» Your assignment
Each line of the data below from the one holding "1. Make ready 1/4 tsp Fenugreek seeds" to the one holding "1. Then turn off the gas and ready to serve.", inclusive, is to be reproduced exactly; no other line belongs in the answer.

::: Supplied entries

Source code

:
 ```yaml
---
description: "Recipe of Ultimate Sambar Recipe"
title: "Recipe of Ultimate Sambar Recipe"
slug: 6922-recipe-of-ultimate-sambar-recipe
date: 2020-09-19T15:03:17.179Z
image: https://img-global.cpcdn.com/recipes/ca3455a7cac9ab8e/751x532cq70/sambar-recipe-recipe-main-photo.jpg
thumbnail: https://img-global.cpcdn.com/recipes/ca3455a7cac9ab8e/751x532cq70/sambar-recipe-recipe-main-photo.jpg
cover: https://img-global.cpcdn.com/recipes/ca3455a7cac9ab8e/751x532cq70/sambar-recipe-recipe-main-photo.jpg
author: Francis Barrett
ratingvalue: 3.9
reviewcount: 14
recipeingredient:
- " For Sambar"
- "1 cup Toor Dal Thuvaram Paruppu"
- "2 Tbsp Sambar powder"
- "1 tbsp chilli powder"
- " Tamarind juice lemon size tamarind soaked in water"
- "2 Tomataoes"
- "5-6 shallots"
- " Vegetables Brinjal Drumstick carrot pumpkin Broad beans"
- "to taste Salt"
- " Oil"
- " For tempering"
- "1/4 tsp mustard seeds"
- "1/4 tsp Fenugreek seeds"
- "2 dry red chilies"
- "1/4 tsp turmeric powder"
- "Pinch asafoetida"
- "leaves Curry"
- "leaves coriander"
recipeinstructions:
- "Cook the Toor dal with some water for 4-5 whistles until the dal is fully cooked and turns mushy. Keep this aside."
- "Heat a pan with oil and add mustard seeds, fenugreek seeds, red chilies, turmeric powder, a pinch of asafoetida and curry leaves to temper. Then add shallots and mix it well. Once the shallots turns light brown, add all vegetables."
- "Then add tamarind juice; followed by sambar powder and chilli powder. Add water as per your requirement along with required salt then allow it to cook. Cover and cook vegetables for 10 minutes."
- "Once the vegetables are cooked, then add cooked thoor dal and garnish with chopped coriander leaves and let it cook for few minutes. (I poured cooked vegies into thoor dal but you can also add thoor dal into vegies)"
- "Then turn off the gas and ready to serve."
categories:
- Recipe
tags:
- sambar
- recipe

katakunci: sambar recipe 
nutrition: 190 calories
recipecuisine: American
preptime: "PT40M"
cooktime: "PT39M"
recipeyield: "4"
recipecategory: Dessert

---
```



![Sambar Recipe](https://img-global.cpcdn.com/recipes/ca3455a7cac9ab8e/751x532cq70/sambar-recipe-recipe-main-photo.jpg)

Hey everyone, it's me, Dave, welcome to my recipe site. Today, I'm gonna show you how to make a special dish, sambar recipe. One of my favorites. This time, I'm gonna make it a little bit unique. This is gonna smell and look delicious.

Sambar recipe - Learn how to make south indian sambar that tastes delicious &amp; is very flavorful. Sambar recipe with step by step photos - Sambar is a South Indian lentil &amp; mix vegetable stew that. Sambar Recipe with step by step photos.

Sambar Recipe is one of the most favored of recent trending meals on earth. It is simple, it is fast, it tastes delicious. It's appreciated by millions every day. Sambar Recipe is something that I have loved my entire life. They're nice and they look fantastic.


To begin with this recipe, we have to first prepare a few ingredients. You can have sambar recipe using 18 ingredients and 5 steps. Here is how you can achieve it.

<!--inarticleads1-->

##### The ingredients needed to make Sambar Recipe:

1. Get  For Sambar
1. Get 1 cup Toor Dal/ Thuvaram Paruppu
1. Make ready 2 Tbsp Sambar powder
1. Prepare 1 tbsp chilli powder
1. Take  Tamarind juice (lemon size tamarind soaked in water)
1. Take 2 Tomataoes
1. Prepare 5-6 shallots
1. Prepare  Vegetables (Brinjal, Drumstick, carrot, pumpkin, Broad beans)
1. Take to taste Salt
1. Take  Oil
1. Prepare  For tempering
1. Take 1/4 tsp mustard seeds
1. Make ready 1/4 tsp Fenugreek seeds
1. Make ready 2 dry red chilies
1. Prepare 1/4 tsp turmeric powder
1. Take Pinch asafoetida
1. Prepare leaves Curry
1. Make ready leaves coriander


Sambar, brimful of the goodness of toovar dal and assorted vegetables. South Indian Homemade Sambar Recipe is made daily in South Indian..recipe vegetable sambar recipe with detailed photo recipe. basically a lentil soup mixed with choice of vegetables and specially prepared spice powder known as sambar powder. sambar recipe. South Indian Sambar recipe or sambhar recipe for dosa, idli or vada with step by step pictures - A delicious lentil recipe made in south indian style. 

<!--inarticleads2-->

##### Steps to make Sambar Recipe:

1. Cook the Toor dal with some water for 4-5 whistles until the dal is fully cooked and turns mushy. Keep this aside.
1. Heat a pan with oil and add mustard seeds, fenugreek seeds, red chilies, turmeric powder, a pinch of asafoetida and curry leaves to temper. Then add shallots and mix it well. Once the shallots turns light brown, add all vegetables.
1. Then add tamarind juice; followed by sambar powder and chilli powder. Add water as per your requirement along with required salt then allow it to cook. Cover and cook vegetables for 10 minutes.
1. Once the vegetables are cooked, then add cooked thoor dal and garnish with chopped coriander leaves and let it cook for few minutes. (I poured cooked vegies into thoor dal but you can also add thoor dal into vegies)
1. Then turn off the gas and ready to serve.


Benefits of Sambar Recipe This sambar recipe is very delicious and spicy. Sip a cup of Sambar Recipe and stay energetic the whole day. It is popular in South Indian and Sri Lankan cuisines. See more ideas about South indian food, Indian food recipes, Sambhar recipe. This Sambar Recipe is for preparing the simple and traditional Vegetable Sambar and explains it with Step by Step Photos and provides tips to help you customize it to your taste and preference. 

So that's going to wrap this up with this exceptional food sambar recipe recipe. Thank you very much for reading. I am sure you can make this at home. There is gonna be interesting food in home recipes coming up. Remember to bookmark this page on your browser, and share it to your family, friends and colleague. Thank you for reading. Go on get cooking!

::::::

» Final answer
1. Make ready 1/4 tsp Fenugreek seeds
1. Make ready 2 dry red chilies
1. Prepare 1/4 tsp turmeric powder
1. Take Pinch asafoetida
1. Prepare leaves Curry
1. Make ready leaves coriander


Sambar, brimful of the goodness of toovar dal and assorted vegetables. South Indian Homemade Sambar Recipe is made daily in South Indian..recipe vegetable sambar recipe with detailed photo recipe. basically a lentil soup mixed with choice of vegetables and specially prepared spice powder known as sambar powder. sambar recipe. South Indian Sambar recipe or sambhar recipe for dosa, idli or vada with step by step pictures - A delicious lentil recipe made in south indian style. 

<!--inarticleads2-->

##### Steps to make Sambar Recipe:

1. Cook the Toor dal with some water for 4-5 whistles until the dal is fully cooked and turns mushy. Keep this aside.
1. Heat a pan with oil and add mustard seeds, fenugreek seeds, red chilies, turmeric powder, a pinch of asafoetida and curry leaves to temper. Then add shallots and mix it well. Once the shallots turns light brown, add all vegetables.
1. Then add tamarind juice; followed by sambar powder and chilli powder. Add water as per your requirement along with required salt then allow it to cook. Cover and cook vegetables for 10 minutes.
1. Once the vegetables are cooked, then add cooked thoor dal and garnish with chopped coriander leaves and let it cook for few minutes. (I poured cooked vegies into thoor dal but you can also add thoor dal into vegies)
1. Then turn off the gas and ready to serve.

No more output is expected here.